Intervallo

giovedì, dicembre 3, 2009 22:06 | Filled in narrazione generativa

untervalloMi sembra interessante fermare il nostro racconto e fare una considerazione parecchio interessante.

 

Enzo è un poeta. Io una narratrice. La mia scrittura è movimento in avanti, spinge per far andare avanti un’azione. La scrittura di Enzo è un microcosmo, un tutto racchiuso. Enzo ferma un momento e in quel momento lascia intravedere il prima, il durante e il dopo. Io dico, preannuncio, azioni o pensieri che si faranno ancora azione e che non bastano a se stessi. La scrittura di Enzo tende all’infinito nel finito.
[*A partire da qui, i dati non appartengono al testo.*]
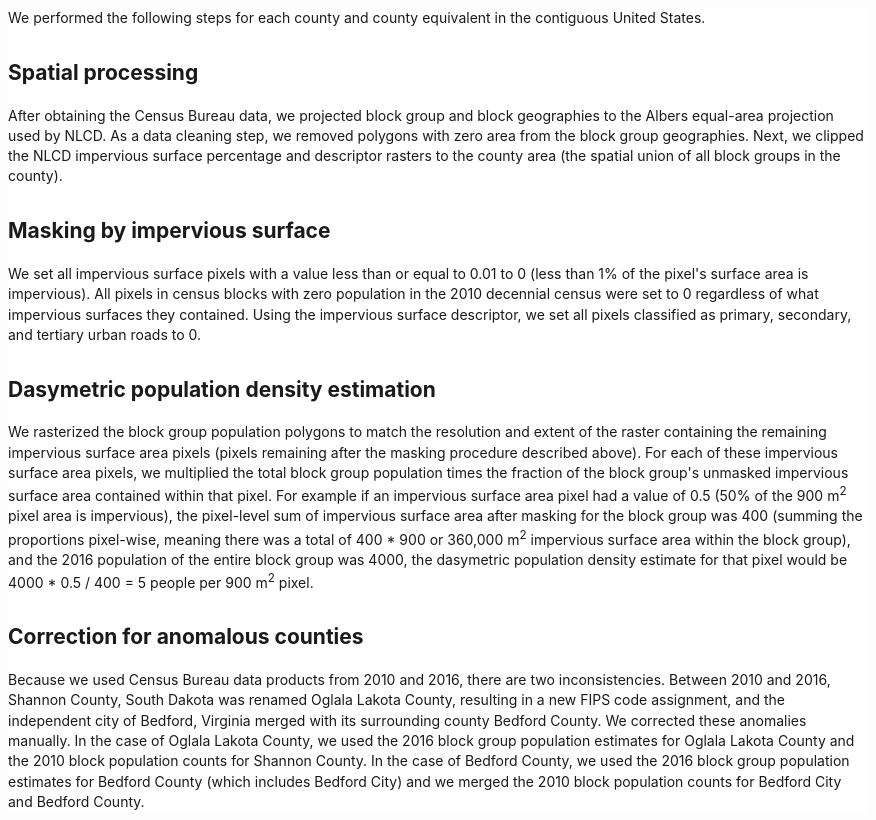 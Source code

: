 We performed the following steps for each county and county equivalent in the contiguous United States.

## Spatial processing

After obtaining the Census Bureau data, we projected block group and block geographies to the Albers equal-area projection used by NLCD.
As a data cleaning step, we removed polygons with zero area from the block group geographies.
Next, we clipped the NLCD impervious surface percentage and descriptor rasters to the county area (the spatial union of all block groups in the county).

## Masking by impervious surface

We set all impervious surface pixels with a value less than or equal to 0.01 to 0 (less than 1% of the pixel's surface area is impervious).
All pixels in census blocks with zero population in the 2010 decennial census were set to 0 regardless of what impervious surfaces they contained.
Using the impervious surface descriptor, we set all pixels classified as primary, secondary, and tertiary urban roads to 0.

## Dasymetric population density estimation

We rasterized the block group population polygons to match the resolution and extent of the raster containing the remaining impervious surface area pixels 
(pixels remaining after the masking procedure described above).
For each of these impervious surface area pixels, we multiplied the total block group population times the fraction of the block group's 
unmasked impervious surface area contained within that pixel. 
For example if an impervious surface area pixel had a value of 0.5 (50% of the 900 m<sup>2</sup> pixel area is impervious), 
the pixel-level sum of impervious surface area after masking for the block group was 400 (summing the proportions pixel-wise, 
meaning there was a total of 400 * 900 or 360,000 m<sup>2</sup> impervious surface area within the block group), 
and the 2016 population of the entire block group was 4000, 
the dasymetric population density estimate for that pixel would be 4000 * 0.5 / 400 = 5 people per 900 m<sup>2</sup> pixel.

## Correction for anomalous counties

Because we used Census Bureau data products from 2010 and 2016, there are two inconsistencies. 
Between 2010 and 2016, Shannon County, South Dakota was renamed Oglala Lakota County, resulting in a new FIPS code assignment, 
and the independent city of Bedford, Virginia merged with its surrounding county Bedford County. 
We corrected these anomalies manually. 
In the case of Oglala Lakota County, we used the 2016 block group population estimates for Oglala Lakota County and the 2010 block population counts for Shannon County. 
In the case of Bedford County, we used the 2016 block group population estimates for Bedford County (which includes Bedford City) 
and we merged the 2010 block population counts for Bedford City and Bedford County.
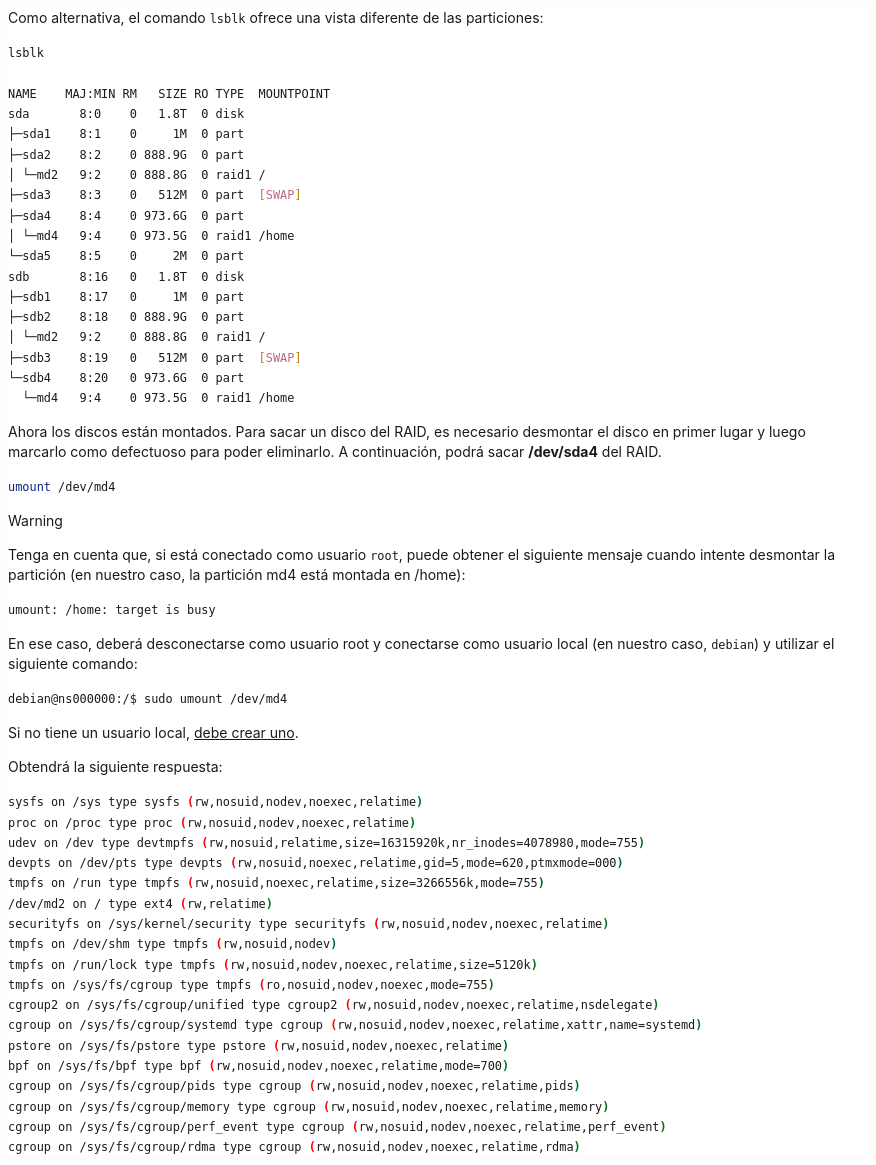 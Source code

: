 Como alternativa, el comando `lsblk` ofrece una vista diferente de las particiones:

```sh
lsblk

NAME    MAJ:MIN RM   SIZE RO TYPE  MOUNTPOINT
sda       8:0    0   1.8T  0 disk
├─sda1    8:1    0     1M  0 part
├─sda2    8:2    0 888.9G  0 part
│ └─md2   9:2    0 888.8G  0 raid1 /
├─sda3    8:3    0   512M  0 part  [SWAP]
├─sda4    8:4    0 973.6G  0 part
│ └─md4   9:4    0 973.5G  0 raid1 /home
└─sda5    8:5    0     2M  0 part
sdb       8:16   0   1.8T  0 disk
├─sdb1    8:17   0     1M  0 part
├─sdb2    8:18   0 888.9G  0 part
│ └─md2   9:2    0 888.8G  0 raid1 /
├─sdb3    8:19   0   512M  0 part  [SWAP]
└─sdb4    8:20   0 973.6G  0 part
  └─md4   9:4    0 973.5G  0 raid1 /home
```

Ahora los discos están montados. Para sacar un disco del RAID, es necesario desmontar el disco en primer lugar y luego marcarlo como defectuoso para poder eliminarlo.
A continuación, podrá sacar **/dev/sda4** del RAID.

```sh
umount /dev/md4
```

> [!warning]
> Tenga en cuenta que, si está conectado como usuario `root`, puede obtener el siguiente mensaje cuando intente desmontar la partición (en nuestro caso, la partición md4 está montada en /home):
>
> <pre class="highlight language-console"><code class="language-console">umount: /home: target is busy</code></pre>
>
> En ese caso, deberá desconectarse como usuario root y conectarse como usuario local (en nuestro caso, `debian`) y utilizar el siguiente comando:
>
> <pre class="highlight language-console"><code class="language-console">debian@ns000000:/$ sudo umount /dev/md4</code></pre>
>
> Si no tiene un usuario local, [debe crear uno](changing_root_password_linux_ds1.).

Obtendrá la siguiente respuesta:

```sh
sysfs on /sys type sysfs (rw,nosuid,nodev,noexec,relatime)
proc on /proc type proc (rw,nosuid,nodev,noexec,relatime)
udev on /dev type devtmpfs (rw,nosuid,relatime,size=16315920k,nr_inodes=4078980,mode=755)
devpts on /dev/pts type devpts (rw,nosuid,noexec,relatime,gid=5,mode=620,ptmxmode=000)
tmpfs on /run type tmpfs (rw,nosuid,noexec,relatime,size=3266556k,mode=755)
/dev/md2 on / type ext4 (rw,relatime)
securityfs on /sys/kernel/security type securityfs (rw,nosuid,nodev,noexec,relatime)
tmpfs on /dev/shm type tmpfs (rw,nosuid,nodev)
tmpfs on /run/lock type tmpfs (rw,nosuid,nodev,noexec,relatime,size=5120k)
tmpfs on /sys/fs/cgroup type tmpfs (ro,nosuid,nodev,noexec,mode=755)
cgroup2 on /sys/fs/cgroup/unified type cgroup2 (rw,nosuid,nodev,noexec,relatime,nsdelegate)
cgroup on /sys/fs/cgroup/systemd type cgroup (rw,nosuid,nodev,noexec,relatime,xattr,name=systemd)
pstore on /sys/fs/pstore type pstore (rw,nosuid,nodev,noexec,relatime)
bpf on /sys/fs/bpf type bpf (rw,nosuid,nodev,noexec,relatime,mode=700)
cgroup on /sys/fs/cgroup/pids type cgroup (rw,nosuid,nodev,noexec,relatime,pids)
cgroup on /sys/fs/cgroup/memory type cgroup (rw,nosuid,nodev,noexec,relatime,memory)
cgroup on /sys/fs/cgroup/perf_event type cgroup (rw,nosuid,nodev,noexec,relatime,perf_event)
cgroup on /sys/fs/cgroup/rdma type cgroup (rw,nosuid,nodev,noexec,relatime,rdma)
```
La mia è fatta di tanti pezzi finiti che potrebbero continuare all’infinito.

 

E’ come se Enzo cercasse sempre di catturare il maggior numero di cose possibili dentro poche parole che come tali non sono parole di cose ma parole-pensiero, parole che evocano e rimandano ad altri pensieri, ad altre parole ancora.  

 

Questo è un bell’esempio di come la poesia sia differente dalla narrativa, o di come certa poesia sia differente da certa narrativa, perché la contaminazione ha dato origine a molte combinazioni.